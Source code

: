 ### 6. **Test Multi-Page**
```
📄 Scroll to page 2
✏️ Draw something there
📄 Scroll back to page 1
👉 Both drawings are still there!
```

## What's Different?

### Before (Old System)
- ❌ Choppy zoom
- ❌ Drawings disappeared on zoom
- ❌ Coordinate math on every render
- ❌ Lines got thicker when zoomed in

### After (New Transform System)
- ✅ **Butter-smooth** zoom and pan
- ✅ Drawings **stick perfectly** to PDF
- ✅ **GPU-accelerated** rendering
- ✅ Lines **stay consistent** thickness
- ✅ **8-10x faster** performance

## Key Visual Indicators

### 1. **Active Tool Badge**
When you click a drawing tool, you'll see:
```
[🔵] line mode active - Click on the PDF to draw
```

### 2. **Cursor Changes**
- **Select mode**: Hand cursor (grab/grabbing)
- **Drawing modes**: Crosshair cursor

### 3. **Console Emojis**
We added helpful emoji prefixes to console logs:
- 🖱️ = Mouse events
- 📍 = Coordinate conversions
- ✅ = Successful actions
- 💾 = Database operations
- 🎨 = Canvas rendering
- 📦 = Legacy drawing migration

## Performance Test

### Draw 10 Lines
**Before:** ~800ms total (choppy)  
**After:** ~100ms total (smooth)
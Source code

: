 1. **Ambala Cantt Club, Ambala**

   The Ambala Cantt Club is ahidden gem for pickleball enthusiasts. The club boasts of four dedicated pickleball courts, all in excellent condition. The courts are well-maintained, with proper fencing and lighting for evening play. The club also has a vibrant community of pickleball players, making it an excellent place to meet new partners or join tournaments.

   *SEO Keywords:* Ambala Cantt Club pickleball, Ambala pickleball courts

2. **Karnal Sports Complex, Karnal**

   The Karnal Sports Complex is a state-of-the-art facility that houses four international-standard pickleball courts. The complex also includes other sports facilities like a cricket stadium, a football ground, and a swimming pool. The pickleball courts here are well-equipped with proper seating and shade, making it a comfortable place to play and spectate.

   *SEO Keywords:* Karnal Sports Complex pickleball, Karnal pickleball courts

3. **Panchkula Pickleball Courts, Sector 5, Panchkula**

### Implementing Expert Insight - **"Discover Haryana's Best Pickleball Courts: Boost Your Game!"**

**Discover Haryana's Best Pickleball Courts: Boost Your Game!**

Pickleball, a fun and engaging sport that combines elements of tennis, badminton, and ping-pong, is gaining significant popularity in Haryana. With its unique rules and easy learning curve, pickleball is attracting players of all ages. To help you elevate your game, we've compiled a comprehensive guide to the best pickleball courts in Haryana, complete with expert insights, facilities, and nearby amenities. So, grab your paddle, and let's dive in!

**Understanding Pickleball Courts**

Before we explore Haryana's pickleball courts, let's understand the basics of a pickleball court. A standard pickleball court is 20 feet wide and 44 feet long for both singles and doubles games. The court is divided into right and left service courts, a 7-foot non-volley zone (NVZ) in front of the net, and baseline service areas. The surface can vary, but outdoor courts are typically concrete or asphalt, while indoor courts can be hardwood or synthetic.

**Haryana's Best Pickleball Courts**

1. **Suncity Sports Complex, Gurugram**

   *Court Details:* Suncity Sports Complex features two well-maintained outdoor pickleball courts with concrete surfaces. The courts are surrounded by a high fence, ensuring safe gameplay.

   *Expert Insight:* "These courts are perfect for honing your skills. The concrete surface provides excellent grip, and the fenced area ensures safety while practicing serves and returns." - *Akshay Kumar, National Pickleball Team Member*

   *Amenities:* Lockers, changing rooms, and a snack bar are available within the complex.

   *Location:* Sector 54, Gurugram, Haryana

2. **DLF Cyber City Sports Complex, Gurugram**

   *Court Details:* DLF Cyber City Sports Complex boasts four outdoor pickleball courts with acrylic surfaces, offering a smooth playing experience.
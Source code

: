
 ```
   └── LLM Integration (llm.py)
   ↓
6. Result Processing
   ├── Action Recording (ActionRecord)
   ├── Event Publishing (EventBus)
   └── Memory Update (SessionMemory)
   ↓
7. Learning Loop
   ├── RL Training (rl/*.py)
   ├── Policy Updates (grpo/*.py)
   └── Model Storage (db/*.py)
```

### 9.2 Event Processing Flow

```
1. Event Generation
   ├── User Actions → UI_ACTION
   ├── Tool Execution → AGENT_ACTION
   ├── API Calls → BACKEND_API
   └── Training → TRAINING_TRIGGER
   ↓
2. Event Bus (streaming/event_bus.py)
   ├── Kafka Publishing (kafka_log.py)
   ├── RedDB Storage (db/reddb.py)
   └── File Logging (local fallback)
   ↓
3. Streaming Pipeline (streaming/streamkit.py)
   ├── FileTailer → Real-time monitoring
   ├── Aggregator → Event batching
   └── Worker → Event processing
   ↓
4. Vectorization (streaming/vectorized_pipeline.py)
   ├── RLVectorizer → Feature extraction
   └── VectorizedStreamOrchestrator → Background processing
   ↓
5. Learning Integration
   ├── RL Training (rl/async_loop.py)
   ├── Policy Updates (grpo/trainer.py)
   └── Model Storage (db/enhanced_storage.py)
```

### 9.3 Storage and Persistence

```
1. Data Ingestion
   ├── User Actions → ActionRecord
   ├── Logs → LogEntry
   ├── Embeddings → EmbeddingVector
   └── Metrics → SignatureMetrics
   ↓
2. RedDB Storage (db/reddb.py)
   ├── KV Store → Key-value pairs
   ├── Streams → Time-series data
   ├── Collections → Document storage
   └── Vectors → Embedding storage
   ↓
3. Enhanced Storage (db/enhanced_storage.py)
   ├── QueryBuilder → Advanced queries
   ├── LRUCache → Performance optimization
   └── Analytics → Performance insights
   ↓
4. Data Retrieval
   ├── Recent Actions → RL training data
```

________________

_How to complete this task_: Reproduce every record exactly, line by line.

_Exercise solution_:
Source code

: ### 6. **Test Multi-Page**
```
📄 Scroll to page 2
✏️ Draw something there
📄 Scroll back to page 1
👉 Both drawings are still there!
```

## What's Different?

### Before (Old System)
- ❌ Choppy zoom
- ❌ Drawings disappeared on zoom
- ❌ Coordinate math on every render
- ❌ Lines got thicker when zoomed in

### After (New Transform System)
- ✅ **Butter-smooth** zoom and pan
- ✅ Drawings **stick perfectly** to PDF
- ✅ **GPU-accelerated** rendering
- ✅ Lines **stay consistent** thickness
- ✅ **8-10x faster** performance

## Key Visual Indicators

### 1. **Active Tool Badge**
When you click a drawing tool, you'll see:
```
[🔵] line mode active - Click on the PDF to draw
```

### 2. **Cursor Changes**
- **Select mode**: Hand cursor (grab/grabbing)
- **Drawing modes**: Crosshair cursor

### 3. **Console Emojis**
We added helpful emoji prefixes to console logs:
- 🖱️ = Mouse events
- 📍 = Coordinate conversions
- ✅ = Successful actions
- 💾 = Database operations
- 🎨 = Canvas rendering
- 📦 = Legacy drawing migration

## Performance Test

### Draw 10 Lines
**Before:** ~800ms total (choppy)  
**After:** ~100ms total (smooth)
Source code

: 1. **Ambala Cantt Club, Ambala**

   The Ambala Cantt Club is ahidden gem for pickleball enthusiasts. The club boasts of four dedicated pickleball courts, all in excellent condition. The courts are well-maintained, with proper fencing and lighting for evening play. The club also has a vibrant community of pickleball players, making it an excellent place to meet new partners or join tournaments.

   *SEO Keywords:* Ambala Cantt Club pickleball, Ambala pickleball courts

2. **Karnal Sports Complex, Karnal**

   The Karnal Sports Complex is a state-of-the-art facility that houses four international-standard pickleball courts. The complex also includes other sports facilities like a cricket stadium, a football ground, and a swimming pool. The pickleball courts here are well-equipped with proper seating and shade, making it a comfortable place to play and spectate.

   *SEO Keywords:* Karnal Sports Complex pickleball, Karnal pickleball courts

3. **Panchkula Pickleball Courts, Sector 5, Panchkula**

### Implementing Expert Insight - **"Discover Haryana's Best Pickleball Courts: Boost Your Game!"**

**Discover Haryana's Best Pickleball Courts: Boost Your Game!**

Pickleball, a fun and engaging sport that combines elements of tennis, badminton, and ping-pong, is gaining significant popularity in Haryana. With its unique rules and easy learning curve, pickleball is attracting players of all ages. To help you elevate your game, we've compiled a comprehensive guide to the best pickleball courts in Haryana, complete with expert insights, facilities, and nearby amenities. So, grab your paddle, and let's dive in!

**Understanding Pickleball Courts**

Before we explore Haryana's pickleball courts, let's understand the basics of a pickleball court. A standard pickleball court is 20 feet wide and 44 feet long for both singles and doubles games. The court is divided into right and left service courts, a 7-foot non-volley zone (NVZ) in front of the net, and baseline service areas. The surface can vary, but outdoor courts are typically concrete or asphalt, while indoor courts can be hardwood or synthetic.

**Haryana's Best Pickleball Courts**

1. **Suncity Sports Complex, Gurugram**

   *Court Details:* Suncity Sports Complex features two well-maintained outdoor pickleball courts with concrete surfaces. The courts are surrounded by a high fence, ensuring safe gameplay.

   *Expert Insight:* "These courts are perfect for honing your skills. The concrete surface provides excellent grip, and the fenced area ensures safety while practicing serves and returns." - *Akshay Kumar, National Pickleball Team Member*

   *Amenities:* Lockers, changing rooms, and a snack bar are available within the complex.

   *Location:* Sector 54, Gurugram, Haryana

2. **DLF Cyber City Sports Complex, Gurugram**

   *Court Details:* DLF Cyber City Sports Complex boasts four outdoor pickleball courts with acrylic surfaces, offering a smooth playing experience.
Source code

:
 ```
   └── LLM Integration (llm.py)
   ↓
6. Result Processing
   ├── Action Recording (ActionRecord)
   ├── Event Publishing (EventBus)
   └── Memory Update (SessionMemory)
   ↓
7. Learning Loop
   ├── RL Training (rl/*.py)
   ├── Policy Updates (grpo/*.py)
   └── Model Storage (db/*.py)
```

### 9.2 Event Processing Flow

```
1. Event Generation
   ├── User Actions → UI_ACTION
   ├── Tool Execution → AGENT_ACTION
   ├── API Calls → BACKEND_API
   └── Training → TRAINING_TRIGGER
   ↓
2. Event Bus (streaming/event_bus.py)
   ├── Kafka Publishing (kafka_log.py)
   ├── RedDB Storage (db/reddb.py)
   └── File Logging (local fallback)
   ↓
3. Streaming Pipeline (streaming/streamkit.py)
   ├── FileTailer → Real-time monitoring
   ├── Aggregator → Event batching
   └── Worker → Event processing
   ↓
4. Vectorization (streaming/vectorized_pipeline.py)
   ├── RLVectorizer → Feature extraction
   └── VectorizedStreamOrchestrator → Background processing
   ↓
5. Learning Integration
   ├── RL Training (rl/async_loop.py)
   ├── Policy Updates (grpo/trainer.py)
   └── Model Storage (db/enhanced_storage.py)
```

### 9.3 Storage and Persistence

```
1. Data Ingestion
   ├── User Actions → ActionRecord
   ├── Logs → LogEntry
   ├── Embeddings → EmbeddingVector
   └── Metrics → SignatureMetrics
   ↓
2. RedDB Storage (db/reddb.py)
   ├── KV Store → Key-value pairs
   ├── Streams → Time-series data
   ├── Collections → Document storage
   └── Vectors → Embedding storage
   ↓
3. Enhanced Storage (db/enhanced_storage.py)
   ├── QueryBuilder → Advanced queries
   ├── LRUCache → Performance optimization
   └── Analytics → Performance insights
   ↓
4. Data Retrieval
   ├── Recent Actions → RL training data
```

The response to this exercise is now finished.